■ **TASK TO CARRY OUT**
Please repeat exactly the line containing "of the Future" and each line after it in the records below, through the last.

:::::

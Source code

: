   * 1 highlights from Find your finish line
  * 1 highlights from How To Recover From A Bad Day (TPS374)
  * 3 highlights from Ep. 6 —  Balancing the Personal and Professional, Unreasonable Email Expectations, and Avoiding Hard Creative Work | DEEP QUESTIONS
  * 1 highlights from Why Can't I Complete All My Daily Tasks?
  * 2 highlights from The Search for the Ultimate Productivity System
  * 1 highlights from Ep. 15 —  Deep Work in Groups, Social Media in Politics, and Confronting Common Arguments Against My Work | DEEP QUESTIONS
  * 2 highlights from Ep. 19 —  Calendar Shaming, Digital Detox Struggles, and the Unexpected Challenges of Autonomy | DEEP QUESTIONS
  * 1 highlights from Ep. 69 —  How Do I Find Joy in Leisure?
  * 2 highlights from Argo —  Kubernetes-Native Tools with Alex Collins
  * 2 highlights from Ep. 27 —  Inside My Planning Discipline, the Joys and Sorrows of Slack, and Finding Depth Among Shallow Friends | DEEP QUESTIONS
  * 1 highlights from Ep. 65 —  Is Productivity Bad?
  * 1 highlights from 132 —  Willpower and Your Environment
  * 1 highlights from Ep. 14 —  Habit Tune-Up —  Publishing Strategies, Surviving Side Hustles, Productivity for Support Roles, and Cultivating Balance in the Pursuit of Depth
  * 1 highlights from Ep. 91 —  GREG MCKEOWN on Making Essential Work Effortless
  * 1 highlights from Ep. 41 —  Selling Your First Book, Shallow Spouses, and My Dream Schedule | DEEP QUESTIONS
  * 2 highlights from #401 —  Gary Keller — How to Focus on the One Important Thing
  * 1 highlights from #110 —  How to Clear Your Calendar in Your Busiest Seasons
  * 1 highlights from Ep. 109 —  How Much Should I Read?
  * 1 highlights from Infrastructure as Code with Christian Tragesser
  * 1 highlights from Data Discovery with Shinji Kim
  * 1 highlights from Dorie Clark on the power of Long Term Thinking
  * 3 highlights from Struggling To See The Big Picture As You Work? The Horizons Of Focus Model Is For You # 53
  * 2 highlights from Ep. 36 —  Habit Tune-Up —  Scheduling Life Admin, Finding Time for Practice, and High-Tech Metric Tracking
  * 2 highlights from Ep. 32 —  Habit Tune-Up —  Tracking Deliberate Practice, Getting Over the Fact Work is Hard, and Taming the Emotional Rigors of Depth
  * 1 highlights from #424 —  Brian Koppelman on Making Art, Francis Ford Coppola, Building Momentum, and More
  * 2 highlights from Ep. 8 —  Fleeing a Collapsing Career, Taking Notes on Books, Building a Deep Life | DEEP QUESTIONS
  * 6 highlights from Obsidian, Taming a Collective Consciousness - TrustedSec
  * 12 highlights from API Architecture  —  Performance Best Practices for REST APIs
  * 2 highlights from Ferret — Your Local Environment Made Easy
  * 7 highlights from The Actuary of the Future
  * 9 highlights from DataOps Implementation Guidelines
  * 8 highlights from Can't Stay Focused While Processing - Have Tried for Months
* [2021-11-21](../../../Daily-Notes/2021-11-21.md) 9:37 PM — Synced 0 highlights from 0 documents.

:::::

■ **TASK RESULT**
  * 7 highlights from The Actuary of the Future
  * 9 highlights from DataOps Implementation Guidelines
  * 8 highlights from Can't Stay Focused While Processing - Have Tried for Months
* [2021-11-21](../../../Daily-Notes/2021-11-21.md) 9:37 PM — Synced 0 highlights from 0 documents.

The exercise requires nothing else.